Seguro que te ha pasado. Llegas a los 30 o los 35 años con una sensación bastante común y frustrante: haces exactamente lo mismo que hacías antes, pero tu cuerpo ya no responde igual.

La barriga aparece con una facilidad sorprendente, te cuesta la vida mantenerte definido y la energía se desploma a mitad del día. (Tranquilo, a nosotros también nos ha pasado y sabemos lo que duele).

El verdadero motivo por el cual acumulas grasa tan rápido

No es que tu metabolismo se haya roto de un día para otro. Lo que sucede es que tu organismo ha dejado de compensar los excesos que cometías en la década anterior.

A los 20 años tenías un escudo biológico invisible: podías dormir mal, entrenar como un salvaje sin control, comer comida basura y, aun así, lucir unos abdominales marcados en el espejo.

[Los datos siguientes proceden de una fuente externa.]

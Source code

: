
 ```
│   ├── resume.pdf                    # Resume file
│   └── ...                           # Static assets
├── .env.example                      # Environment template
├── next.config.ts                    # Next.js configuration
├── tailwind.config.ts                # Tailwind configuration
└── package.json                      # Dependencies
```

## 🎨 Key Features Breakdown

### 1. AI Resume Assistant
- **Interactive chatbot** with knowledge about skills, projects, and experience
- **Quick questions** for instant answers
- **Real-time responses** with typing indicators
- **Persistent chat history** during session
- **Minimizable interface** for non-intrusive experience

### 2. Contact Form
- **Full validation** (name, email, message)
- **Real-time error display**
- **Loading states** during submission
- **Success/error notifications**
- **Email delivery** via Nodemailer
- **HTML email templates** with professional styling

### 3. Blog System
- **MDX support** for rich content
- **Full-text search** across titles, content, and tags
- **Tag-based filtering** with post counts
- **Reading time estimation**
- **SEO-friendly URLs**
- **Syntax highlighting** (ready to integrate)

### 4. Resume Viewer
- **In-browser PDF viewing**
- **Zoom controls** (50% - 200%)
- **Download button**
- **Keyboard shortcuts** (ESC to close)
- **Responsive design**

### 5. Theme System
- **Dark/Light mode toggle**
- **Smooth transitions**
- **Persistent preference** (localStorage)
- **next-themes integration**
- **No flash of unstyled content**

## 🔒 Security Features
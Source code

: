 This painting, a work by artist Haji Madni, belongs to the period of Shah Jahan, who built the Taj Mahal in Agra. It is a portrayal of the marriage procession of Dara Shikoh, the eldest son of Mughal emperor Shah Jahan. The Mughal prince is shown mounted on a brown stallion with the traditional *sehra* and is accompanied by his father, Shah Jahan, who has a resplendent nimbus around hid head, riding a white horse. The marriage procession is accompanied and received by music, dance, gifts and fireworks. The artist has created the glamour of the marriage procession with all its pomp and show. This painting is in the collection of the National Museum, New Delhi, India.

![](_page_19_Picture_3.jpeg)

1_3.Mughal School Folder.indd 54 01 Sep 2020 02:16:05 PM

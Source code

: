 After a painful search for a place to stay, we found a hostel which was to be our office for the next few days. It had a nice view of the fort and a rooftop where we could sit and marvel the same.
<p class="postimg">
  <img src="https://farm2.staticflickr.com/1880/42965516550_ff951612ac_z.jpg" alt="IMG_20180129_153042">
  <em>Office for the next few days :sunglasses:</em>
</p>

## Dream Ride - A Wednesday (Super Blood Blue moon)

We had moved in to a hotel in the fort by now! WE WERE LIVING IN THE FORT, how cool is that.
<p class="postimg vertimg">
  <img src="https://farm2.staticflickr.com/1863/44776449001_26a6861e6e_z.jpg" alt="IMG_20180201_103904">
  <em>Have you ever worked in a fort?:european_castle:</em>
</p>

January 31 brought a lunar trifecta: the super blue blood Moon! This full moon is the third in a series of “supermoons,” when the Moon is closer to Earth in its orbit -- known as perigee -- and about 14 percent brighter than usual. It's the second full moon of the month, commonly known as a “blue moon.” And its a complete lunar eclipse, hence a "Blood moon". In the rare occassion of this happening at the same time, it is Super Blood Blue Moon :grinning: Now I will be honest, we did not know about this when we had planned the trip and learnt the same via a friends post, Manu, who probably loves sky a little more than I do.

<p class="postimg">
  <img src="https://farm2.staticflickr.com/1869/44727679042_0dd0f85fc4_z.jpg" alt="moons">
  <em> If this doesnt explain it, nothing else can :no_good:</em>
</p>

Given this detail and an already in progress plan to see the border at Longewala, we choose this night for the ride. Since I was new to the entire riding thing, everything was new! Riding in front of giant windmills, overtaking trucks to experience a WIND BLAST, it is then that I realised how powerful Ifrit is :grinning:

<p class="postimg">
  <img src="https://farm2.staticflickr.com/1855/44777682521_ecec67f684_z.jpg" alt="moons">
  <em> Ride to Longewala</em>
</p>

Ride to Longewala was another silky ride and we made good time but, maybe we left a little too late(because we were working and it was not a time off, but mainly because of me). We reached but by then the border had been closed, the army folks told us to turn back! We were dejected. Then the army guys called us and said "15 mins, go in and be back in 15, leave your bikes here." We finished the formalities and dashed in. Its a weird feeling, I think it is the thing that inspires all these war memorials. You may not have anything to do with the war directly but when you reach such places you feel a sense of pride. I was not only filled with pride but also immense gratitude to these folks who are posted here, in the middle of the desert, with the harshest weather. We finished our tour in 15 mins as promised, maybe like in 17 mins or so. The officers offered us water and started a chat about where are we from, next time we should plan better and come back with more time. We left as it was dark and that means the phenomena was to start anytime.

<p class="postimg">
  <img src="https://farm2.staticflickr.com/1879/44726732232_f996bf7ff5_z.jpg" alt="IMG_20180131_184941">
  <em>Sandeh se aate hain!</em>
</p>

El experto en transformación física, José Ruiz, advierte que el cambio biológico más importante después de soplar las tres décadas se reduce a un factor crítico: la drástica caída en tu capacidad de recuperación.

Tu sistema nervioso y muscular ahora necesitan mimos y atención, no más castigo ciego en la sala de pesas. El error de manual es continuar matándote con el mismo volumen de entrenamiento que cuando tenías 18 años.

La falta de descanso no te hace más duro, simplemente acumula una fatiga crónica que destruye tu rendimiento y frena en seco la quema de grasa.

El músculo es tu nuevo escudo de juventud

A partir de esta edad, el cuerpo humano inicia un proceso silencioso pero implacable de pérdida de masa muscular si no le pones un freno inmediato.

Menos músculo significa un menor gasto energético en reposo, lo cual se traduce directamente en una facilidad sorprendente para acumular grasa en la zona abdominal y una peor postura corporal.

Por eso, levantar peso ya no es una opción estética de postureo, sino un protector metabólico imprescindible para no envejecer de golpe.

Olvídate de picar piedra en el gimnasio los siete días de la semana; la ciencia demuestra que tres o cuatro sesiones bien estructuradas consiguen un físico mucho más estético y duradero.

El enemigo oculto que altera tus hormonas

El estrés cotidiano, las responsabilidades laborales, las noches pegados a las pantallas y el ritmo de vida acelerado impactan de forma directa en tus niveles de cortisol.